> **Exercise**: The lines below should be written out again in full, exactly as they are.

Collected data:
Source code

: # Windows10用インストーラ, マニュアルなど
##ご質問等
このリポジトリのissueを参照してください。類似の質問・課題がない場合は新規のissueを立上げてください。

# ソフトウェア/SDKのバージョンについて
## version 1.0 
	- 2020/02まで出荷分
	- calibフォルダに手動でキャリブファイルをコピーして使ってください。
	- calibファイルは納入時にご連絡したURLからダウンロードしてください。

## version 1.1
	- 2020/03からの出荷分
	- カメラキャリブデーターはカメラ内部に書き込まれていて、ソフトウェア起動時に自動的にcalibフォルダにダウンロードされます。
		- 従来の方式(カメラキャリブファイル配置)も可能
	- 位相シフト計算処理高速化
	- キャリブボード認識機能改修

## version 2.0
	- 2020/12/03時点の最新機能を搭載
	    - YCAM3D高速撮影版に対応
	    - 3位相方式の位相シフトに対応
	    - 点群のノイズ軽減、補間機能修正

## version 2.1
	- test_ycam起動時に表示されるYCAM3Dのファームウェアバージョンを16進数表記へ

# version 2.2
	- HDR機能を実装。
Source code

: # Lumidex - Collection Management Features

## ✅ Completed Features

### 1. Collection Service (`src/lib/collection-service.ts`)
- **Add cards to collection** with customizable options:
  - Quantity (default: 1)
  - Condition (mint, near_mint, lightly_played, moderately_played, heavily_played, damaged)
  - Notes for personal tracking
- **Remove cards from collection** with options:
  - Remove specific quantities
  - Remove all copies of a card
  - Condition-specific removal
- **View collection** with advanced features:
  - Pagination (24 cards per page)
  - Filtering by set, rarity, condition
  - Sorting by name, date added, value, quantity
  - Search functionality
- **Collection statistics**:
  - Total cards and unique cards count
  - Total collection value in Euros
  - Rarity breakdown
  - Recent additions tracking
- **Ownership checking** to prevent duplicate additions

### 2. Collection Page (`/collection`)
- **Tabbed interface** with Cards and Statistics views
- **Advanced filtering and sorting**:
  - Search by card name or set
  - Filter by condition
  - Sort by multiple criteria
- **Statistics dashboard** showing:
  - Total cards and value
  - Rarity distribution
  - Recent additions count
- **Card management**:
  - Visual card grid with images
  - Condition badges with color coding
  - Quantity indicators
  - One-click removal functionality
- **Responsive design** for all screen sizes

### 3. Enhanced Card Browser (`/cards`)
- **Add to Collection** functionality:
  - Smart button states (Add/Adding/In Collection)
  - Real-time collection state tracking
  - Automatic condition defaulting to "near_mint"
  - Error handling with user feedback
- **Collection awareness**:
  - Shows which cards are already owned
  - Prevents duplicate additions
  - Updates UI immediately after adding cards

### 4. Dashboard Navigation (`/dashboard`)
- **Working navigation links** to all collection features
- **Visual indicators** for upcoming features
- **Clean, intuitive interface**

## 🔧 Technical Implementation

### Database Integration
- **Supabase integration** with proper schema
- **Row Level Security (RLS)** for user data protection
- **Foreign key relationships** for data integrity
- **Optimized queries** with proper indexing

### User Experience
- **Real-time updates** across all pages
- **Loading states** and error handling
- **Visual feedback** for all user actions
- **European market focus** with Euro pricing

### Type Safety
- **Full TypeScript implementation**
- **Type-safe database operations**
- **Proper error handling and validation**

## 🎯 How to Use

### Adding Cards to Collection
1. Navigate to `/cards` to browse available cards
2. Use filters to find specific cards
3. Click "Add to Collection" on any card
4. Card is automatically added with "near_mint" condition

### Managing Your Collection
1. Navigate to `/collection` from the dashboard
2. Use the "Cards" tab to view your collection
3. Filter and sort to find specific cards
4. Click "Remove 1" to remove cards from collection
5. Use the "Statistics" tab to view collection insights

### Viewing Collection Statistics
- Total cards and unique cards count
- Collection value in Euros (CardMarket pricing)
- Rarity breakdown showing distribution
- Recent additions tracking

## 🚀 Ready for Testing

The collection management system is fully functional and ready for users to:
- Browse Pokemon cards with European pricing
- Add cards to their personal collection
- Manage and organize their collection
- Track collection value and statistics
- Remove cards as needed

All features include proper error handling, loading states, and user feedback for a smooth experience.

> **Response to this task**:
Source code

: # Windows10用インストーラ, マニュアルなど
##ご質問等
このリポジトリのissueを参照してください。類似の質問・課題がない場合は新規のissueを立上げてください。

# ソフトウェア/SDKのバージョンについて
## version 1.0 
	- 2020/02まで出荷分
	- calibフォルダに手動でキャリブファイルをコピーして使ってください。
	- calibファイルは納入時にご連絡したURLからダウンロードしてください。

## version 1.1
	- 2020/03からの出荷分
	- カメラキャリブデーターはカメラ内部に書き込まれていて、ソフトウェア起動時に自動的にcalibフォルダにダウンロードされます。
		- 従来の方式(カメラキャリブファイル配置)も可能
	- 位相シフト計算処理高速化
	- キャリブボード認識機能改修

## version 2.0
	- 2020/12/03時点の最新機能を搭載
	    - YCAM3D高速撮影版に対応
	    - 3位相方式の位相シフトに対応
	    - 点群のノイズ軽減、補間機能修正

## version 2.1
	- test_ycam起動時に表示されるYCAM3Dのファームウェアバージョンを16進数表記へ

# version 2.2
	- HDR機能を実装。
Source code

: # Lumidex - Collection Management Features

## ✅ Completed Features

### 1. Collection Service (`src/lib/collection-service.ts`)
- **Add cards to collection** with customizable options:
  - Quantity (default: 1)
  - Condition (mint, near_mint, lightly_played, moderately_played, heavily_played, damaged)
  - Notes for personal tracking
- **Remove cards from collection** with options:
  - Remove specific quantities
  - Remove all copies of a card
  - Condition-specific removal
- **View collection** with advanced features:
  - Pagination (24 cards per page)
  - Filtering by set, rarity, condition
  - Sorting by name, date added, value, quantity
  - Search functionality
- **Collection statistics**:
  - Total cards and unique cards count
  - Total collection value in Euros
  - Rarity breakdown
  - Recent additions tracking
- **Ownership checking** to prevent duplicate additions

### 2. Collection Page (`/collection`)
- **Tabbed interface** with Cards and Statistics views
- **Advanced filtering and sorting**:
  - Search by card name or set
  - Filter by condition
  - Sort by multiple criteria
- **Statistics dashboard** showing:
  - Total cards and value
  - Rarity distribution
  - Recent additions count
- **Card management**:
  - Visual card grid with images
  - Condition badges with color coding
  - Quantity indicators
  - One-click removal functionality
- **Responsive design** for all screen sizes

### 3. Enhanced Card Browser (`/cards`)
- **Add to Collection** functionality:
  - Smart button states (Add/Adding/In Collection)
  - Real-time collection state tracking
  - Automatic condition defaulting to "near_mint"
  - Error handling with user feedback
- **Collection awareness**:
  - Shows which cards are already owned
  - Prevents duplicate additions
  - Updates UI immediately after adding cards

### 4. Dashboard Navigation (`/dashboard`)
- **Working navigation links** to all collection features
- **Visual indicators** for upcoming features
- **Clean, intuitive interface**

## 🔧 Technical Implementation

### Database Integration
- **Supabase integration** with proper schema
- **Row Level Security (RLS)** for user data protection
- **Foreign key relationships** for data integrity
- **Optimized queries** with proper indexing

### User Experience
- **Real-time updates** across all pages
- **Loading states** and error handling
- **Visual feedback** for all user actions
- **European market focus** with Euro pricing

### Type Safety
- **Full TypeScript implementation**
- **Type-safe database operations**
- **Proper error handling and validation**

## 🎯 How to Use

### Adding Cards to Collection
1. Navigate to `/cards` to browse available cards
2. Use filters to find specific cards
3. Click "Add to Collection" on any card
4. Card is automatically added with "near_mint" condition

### Managing Your Collection
1. Navigate to `/collection` from the dashboard
2. Use the "Cards" tab to view your collection
3. Filter and sort to find specific cards
4. Click "Remove 1" to remove cards from collection
5. Use the "Statistics" tab to view collection insights

### Viewing Collection Statistics
- Total cards and unique cards count
- Collection value in Euros (CardMarket pricing)
- Rarity breakdown showing distribution
- Recent additions tracking

## 🚀 Ready for Testing

The collection management system is fully functional and ready for users to:
- Browse Pokemon cards with European pricing
- Add cards to their personal collection
- Manage and organize their collection
- Track collection value and statistics
- Remove cards as needed

All features include proper error handling, loading states, and user feedback for a smooth experience.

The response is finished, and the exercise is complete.